Whenever we narrowly define what is possible, we are just throwing our weight behind one entrenched interest or the other.
Annemarie Reply:
July 16th, 2010 at 3:06 am
@Freddie, Never said do nothing, didn’t suggest apathy. I suggested finding practical methods to get what it is you want. Slavery’s end, Civil Rights Law, and Social Security did not happen overnight in some pure way; all are enormous testaments to political sausage-making. All came about because one piece of the possible was stacked (however haphazardly) upon another piece of the possible, and so on.
Jaybird Reply:
July 16th, 2010 at 6:47 am
@Annemarie, a letter worth reading is Martin Luther King Jr.’s Letter from a Birmingham Jail.
abacus.bates.edu/admin/offices/dos/mlk/letter.html
Here’s the section that you’ll want to focus on but the whole thing is required reading:
I must make two honest confessions to you, my Christian and Jewish brothers. First, I must confess that over the past few years I have been gravely disappointed with the white moderate. I have almost reached the regrettable conclusion that the Negro’s great stumbling block in his stride toward freedom is not the White Citizen’s Counciler or the Ku Klux Klanner, but the white moderate, who is more devoted to “order” than to justice; who prefers a negative peace which is the absence of tension to a positive peace which is the presence of justice; who constantly says: “I agree with you in the goal you seek, but I cannot agree with your methods of direct action”; who paternalistically believes he can set the timetable for another man’s freedom; who lives by a mythical concept of time and who constantly advises the Negro to wait for a “more convenient season.” Shallow understanding from people of good will is more frustrating than absolute misunderstanding from people of ill will. Lukewarm acceptance is much more bewildering than outright rejection.
Now I certainly don’t mean to compare the struggle of the average Liberal or Libertarian to the struggle of MLK… but I do think that it’s important to realize that there are a lot of folks out there with a lot of different concepts of “justice” who have decided that they are tired of trading away their birthrights for messes of pottage.
Your argument that they (we) need to be more reasonable probably sounds a lot different to you than it does to them (us).

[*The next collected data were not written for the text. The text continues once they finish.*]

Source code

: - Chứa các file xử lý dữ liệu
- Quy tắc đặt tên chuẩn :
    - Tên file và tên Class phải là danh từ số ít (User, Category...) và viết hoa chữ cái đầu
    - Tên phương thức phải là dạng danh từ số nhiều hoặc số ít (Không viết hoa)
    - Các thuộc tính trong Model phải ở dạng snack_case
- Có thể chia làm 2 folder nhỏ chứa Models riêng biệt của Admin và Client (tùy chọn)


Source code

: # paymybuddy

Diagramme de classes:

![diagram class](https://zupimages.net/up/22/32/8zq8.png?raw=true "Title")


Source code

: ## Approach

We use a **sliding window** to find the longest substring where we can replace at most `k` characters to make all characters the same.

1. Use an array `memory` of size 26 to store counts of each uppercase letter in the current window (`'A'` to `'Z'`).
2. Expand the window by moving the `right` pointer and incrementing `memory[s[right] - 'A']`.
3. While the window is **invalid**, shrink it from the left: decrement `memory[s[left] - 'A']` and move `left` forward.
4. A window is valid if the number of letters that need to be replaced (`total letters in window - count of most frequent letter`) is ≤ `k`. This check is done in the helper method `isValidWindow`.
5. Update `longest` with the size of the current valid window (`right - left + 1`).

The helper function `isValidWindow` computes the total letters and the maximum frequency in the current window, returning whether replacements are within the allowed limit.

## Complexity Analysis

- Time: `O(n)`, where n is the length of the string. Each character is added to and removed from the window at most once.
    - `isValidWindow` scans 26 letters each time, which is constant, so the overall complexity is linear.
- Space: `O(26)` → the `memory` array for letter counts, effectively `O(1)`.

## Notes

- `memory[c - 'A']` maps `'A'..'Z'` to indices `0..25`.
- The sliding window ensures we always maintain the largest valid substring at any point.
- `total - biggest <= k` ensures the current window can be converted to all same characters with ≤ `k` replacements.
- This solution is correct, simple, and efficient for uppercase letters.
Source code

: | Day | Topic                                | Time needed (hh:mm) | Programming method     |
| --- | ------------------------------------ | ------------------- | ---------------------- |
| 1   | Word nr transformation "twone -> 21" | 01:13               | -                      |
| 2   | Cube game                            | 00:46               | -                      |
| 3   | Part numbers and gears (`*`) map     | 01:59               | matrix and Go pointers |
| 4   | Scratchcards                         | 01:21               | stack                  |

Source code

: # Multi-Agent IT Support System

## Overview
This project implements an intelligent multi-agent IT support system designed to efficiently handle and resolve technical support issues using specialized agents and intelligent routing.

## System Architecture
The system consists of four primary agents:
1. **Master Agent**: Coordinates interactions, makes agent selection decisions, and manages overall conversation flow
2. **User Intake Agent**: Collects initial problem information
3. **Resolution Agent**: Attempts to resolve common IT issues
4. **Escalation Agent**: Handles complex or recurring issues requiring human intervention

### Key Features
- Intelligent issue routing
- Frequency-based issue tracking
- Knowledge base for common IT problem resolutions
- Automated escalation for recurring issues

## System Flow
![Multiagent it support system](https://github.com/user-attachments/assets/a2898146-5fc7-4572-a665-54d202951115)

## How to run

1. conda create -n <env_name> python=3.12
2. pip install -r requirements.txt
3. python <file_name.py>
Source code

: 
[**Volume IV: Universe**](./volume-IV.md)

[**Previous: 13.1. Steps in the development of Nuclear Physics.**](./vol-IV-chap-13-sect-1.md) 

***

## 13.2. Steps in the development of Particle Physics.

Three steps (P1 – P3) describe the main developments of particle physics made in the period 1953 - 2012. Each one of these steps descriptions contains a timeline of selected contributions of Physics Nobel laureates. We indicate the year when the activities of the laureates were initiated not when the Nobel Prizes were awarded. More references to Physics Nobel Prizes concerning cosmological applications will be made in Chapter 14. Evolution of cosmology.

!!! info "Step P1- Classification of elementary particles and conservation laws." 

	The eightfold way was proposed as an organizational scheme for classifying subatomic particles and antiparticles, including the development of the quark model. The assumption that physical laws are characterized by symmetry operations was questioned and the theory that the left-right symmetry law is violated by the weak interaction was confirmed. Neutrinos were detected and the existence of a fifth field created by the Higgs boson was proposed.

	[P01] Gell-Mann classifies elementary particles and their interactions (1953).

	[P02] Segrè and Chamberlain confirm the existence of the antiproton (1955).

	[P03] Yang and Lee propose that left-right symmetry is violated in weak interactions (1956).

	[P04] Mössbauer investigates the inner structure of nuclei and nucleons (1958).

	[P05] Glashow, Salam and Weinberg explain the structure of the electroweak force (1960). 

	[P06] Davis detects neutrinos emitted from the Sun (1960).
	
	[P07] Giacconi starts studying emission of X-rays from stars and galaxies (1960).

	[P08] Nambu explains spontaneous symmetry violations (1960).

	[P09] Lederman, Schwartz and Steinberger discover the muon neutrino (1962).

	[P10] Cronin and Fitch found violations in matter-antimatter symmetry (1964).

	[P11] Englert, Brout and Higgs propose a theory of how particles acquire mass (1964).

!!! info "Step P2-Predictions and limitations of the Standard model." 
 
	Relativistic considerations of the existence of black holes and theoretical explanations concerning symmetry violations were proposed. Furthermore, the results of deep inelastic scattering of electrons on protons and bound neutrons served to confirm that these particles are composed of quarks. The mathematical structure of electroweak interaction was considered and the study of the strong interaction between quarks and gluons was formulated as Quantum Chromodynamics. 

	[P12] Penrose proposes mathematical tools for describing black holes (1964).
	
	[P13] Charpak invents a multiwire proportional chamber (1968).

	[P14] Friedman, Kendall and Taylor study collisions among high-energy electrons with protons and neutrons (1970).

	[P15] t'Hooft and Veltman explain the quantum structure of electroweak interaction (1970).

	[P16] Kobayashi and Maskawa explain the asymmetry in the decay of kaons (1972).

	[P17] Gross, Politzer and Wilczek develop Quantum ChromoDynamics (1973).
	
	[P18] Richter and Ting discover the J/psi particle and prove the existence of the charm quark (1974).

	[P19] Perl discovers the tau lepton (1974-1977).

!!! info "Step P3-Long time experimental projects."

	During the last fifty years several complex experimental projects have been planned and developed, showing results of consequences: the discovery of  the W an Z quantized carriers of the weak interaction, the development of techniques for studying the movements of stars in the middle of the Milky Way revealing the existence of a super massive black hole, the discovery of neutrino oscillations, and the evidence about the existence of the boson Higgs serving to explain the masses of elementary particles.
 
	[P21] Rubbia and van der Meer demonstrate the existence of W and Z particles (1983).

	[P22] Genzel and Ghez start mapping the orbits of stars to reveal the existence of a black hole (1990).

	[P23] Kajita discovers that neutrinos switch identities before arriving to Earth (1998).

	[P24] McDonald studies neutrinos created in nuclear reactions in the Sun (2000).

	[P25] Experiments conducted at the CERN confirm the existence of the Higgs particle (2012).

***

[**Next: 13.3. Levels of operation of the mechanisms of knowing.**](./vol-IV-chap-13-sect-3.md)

I agree with you. Though my obviously poorly worded first point is that judging Obama’s presidency to be an F+ , and Bush’s to be an F–, whilst shrugging one’s shoulders saying, “I have the extremist’s luxury; I don’t have to sully my beliefs with appeal to dirty partisan politics.” is almost delusional. One started two ridiculous, ethically unhinged wars, jettisoned many civil rights, actively disregarded international law, squandered a budget surplus; and the other is not getting the left what it wants, to the degree that it wants, as fast as it wants. I am not suggesting complacency, nor am I endorsing the status quo. I am merely trying to point out that, within political reality, there is a massive difference between incremental change, and losing ground.
Freddie Reply:
July 17th, 2010 at 7:53 am
@Annemarie, so much depends upon his stance towards Iran.